(Records drawn from a dataset)
[Start of section]

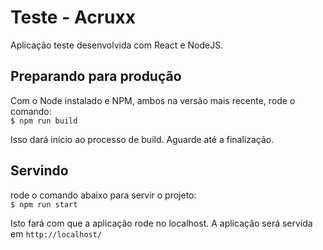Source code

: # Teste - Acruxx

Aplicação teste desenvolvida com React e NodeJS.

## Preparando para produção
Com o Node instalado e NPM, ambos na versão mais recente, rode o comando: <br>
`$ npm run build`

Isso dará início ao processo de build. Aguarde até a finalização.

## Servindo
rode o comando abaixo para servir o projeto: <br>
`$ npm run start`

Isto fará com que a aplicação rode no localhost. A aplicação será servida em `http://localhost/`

[End of section]
[Start of section]

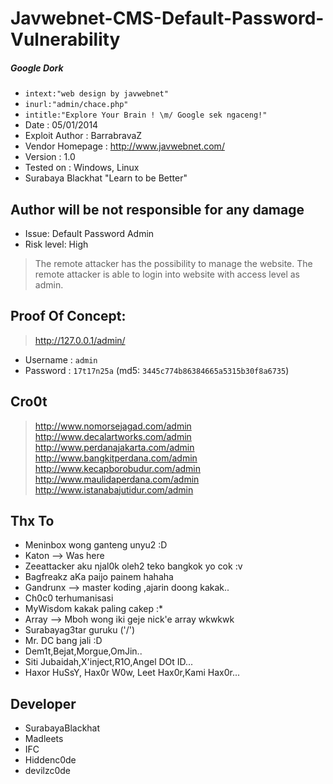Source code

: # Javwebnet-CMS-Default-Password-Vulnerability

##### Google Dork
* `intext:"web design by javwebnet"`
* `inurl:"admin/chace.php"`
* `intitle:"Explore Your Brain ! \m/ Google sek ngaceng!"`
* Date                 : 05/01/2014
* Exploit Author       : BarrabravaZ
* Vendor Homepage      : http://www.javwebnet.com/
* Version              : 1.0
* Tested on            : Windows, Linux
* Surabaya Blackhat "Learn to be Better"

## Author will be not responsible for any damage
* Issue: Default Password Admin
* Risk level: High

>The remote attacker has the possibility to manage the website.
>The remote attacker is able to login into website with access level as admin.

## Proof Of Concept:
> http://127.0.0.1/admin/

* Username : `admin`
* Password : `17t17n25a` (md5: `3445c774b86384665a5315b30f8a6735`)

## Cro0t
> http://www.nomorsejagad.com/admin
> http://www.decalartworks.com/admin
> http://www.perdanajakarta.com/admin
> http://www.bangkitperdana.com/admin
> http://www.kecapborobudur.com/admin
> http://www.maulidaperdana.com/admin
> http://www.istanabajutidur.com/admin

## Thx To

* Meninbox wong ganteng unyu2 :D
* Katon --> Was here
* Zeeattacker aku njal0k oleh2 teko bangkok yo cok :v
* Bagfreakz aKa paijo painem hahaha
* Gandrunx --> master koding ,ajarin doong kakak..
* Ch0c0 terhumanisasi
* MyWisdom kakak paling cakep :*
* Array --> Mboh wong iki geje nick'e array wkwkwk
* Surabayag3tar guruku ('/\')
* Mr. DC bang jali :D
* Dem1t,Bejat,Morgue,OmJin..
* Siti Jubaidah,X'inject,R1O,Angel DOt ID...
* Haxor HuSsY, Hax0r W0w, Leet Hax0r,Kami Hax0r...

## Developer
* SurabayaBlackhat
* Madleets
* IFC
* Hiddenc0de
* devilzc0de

[End of section]

▸ **Task requirements**
Whenever the word "website" occurs in a line above, copy that line.

▸ **Solution to this exercise**
>The remote attacker has the possibility to manage the website.
>The remote attacker is able to login into website with access level as admin.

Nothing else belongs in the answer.